Work instruction: From the first line of the entries below, reproduce everything exactly through the line with "- [Observation for", and nothing more.

Material provided:

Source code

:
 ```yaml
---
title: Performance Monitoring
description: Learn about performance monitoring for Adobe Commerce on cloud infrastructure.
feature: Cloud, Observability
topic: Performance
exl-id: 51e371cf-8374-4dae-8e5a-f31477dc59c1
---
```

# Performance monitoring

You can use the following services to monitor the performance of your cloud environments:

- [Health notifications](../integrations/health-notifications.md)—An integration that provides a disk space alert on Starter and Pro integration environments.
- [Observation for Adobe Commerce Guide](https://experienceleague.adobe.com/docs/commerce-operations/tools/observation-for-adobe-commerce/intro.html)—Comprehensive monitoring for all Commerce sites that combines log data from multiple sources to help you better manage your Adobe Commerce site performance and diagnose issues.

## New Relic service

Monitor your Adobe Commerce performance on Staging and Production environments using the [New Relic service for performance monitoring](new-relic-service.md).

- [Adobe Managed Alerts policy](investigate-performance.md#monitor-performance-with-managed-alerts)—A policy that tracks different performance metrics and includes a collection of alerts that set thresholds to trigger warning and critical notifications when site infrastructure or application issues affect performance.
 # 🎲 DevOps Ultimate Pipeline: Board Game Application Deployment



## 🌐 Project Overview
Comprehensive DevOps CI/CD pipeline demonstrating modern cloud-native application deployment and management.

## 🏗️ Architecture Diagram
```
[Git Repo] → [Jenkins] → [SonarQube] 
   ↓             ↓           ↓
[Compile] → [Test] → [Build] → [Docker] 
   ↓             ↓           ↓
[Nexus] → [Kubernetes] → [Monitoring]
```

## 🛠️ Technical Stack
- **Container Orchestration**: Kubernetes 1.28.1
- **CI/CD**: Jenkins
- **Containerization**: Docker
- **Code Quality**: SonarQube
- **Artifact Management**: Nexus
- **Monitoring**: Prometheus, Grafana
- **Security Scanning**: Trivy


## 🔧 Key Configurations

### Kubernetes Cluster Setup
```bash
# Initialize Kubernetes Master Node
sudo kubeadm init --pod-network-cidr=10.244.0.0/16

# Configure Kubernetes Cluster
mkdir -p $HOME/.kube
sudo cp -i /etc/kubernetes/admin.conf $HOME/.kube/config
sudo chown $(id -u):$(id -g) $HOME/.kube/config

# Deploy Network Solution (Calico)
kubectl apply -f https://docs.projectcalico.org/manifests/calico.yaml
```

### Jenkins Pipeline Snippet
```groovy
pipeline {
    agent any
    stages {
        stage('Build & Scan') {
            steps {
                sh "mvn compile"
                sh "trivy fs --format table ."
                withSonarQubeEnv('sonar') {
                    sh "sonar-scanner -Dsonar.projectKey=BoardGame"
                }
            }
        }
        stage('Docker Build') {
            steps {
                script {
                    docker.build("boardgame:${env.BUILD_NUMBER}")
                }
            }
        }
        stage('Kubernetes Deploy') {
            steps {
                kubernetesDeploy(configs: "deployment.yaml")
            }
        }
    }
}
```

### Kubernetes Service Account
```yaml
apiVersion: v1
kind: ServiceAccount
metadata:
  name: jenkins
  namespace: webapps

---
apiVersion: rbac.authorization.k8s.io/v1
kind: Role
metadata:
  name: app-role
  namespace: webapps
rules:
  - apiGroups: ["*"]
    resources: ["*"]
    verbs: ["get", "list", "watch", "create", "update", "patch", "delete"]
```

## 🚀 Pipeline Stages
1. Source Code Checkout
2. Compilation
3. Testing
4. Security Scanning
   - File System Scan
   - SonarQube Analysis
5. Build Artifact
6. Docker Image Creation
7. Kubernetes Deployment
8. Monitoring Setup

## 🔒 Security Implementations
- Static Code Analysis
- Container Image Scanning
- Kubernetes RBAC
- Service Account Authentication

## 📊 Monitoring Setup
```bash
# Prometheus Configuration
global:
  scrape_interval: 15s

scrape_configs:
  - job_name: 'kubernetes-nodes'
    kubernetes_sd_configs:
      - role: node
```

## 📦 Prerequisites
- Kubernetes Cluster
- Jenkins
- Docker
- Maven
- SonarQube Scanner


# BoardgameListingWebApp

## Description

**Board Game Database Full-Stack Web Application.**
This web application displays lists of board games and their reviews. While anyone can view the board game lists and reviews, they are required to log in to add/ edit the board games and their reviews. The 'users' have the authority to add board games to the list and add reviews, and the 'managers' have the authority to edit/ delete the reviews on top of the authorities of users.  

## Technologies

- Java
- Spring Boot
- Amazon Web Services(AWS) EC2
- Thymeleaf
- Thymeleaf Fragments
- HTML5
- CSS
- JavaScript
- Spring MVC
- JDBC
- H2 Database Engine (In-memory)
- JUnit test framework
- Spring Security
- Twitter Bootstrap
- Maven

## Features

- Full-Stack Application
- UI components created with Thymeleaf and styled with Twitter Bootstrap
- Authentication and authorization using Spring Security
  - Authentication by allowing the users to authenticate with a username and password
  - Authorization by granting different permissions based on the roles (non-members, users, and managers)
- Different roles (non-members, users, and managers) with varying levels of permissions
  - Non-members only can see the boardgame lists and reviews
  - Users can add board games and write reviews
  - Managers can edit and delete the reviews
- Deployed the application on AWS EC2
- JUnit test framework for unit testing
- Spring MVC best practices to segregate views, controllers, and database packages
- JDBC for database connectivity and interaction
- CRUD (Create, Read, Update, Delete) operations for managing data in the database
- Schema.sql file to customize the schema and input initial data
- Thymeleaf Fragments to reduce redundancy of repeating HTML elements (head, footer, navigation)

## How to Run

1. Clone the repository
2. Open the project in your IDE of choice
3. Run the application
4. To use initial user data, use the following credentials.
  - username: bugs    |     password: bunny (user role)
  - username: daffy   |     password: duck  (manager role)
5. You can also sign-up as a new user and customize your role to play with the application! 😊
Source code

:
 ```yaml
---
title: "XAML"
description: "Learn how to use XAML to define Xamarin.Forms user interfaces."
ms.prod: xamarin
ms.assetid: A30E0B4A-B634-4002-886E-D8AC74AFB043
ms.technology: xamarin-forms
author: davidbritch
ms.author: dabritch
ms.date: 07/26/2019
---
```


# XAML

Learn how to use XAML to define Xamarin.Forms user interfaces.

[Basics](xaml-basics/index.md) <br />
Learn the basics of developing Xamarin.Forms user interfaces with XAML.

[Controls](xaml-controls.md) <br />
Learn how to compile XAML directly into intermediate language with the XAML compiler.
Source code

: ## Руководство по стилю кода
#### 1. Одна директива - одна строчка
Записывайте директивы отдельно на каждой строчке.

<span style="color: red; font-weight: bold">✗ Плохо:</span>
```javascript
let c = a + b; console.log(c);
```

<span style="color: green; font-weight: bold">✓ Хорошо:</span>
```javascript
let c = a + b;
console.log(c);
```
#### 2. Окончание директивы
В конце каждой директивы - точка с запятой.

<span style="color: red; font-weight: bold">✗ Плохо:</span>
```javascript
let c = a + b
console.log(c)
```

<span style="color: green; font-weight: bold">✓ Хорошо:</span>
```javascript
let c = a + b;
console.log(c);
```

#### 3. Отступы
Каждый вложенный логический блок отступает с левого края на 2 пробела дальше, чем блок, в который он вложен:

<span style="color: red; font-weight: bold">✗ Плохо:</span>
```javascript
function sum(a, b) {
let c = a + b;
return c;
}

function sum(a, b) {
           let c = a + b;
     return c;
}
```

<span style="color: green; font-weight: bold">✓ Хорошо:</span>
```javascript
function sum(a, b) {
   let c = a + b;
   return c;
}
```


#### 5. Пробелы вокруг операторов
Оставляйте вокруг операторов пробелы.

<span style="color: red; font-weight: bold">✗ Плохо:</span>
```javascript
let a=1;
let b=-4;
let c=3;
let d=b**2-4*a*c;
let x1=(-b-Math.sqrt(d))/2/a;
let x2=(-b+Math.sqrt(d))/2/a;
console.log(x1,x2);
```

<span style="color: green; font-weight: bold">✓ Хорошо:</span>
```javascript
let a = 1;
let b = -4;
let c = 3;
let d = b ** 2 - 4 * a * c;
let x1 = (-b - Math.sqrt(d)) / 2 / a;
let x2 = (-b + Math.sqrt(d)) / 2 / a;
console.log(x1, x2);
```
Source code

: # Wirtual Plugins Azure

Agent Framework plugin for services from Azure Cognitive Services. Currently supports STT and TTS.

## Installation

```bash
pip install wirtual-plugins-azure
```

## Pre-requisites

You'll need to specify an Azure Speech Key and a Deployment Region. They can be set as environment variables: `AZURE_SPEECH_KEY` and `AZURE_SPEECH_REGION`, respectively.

Task response:
Source code

:
 ```yaml
---
title: Performance Monitoring
description: Learn about performance monitoring for Adobe Commerce on cloud infrastructure.
feature: Cloud, Observability
topic: Performance
exl-id: 51e371cf-8374-4dae-8e5a-f31477dc59c1
---
```

# Performance monitoring

You can use the following services to monitor the performance of your cloud environments:

- [Health notifications](../integrations/health-notifications.md)—An integration that provides a disk space alert on Starter and Pro integration environments.
- [Observation for Adobe Commerce Guide](https://experienceleague.adobe.com/docs/commerce-operations/tools/observation-for-adobe-commerce/intro.html)—Comprehensive monitoring for all Commerce sites that combines log data from multiple sources to help you better manage your Adobe Commerce site performance and diagnose issues.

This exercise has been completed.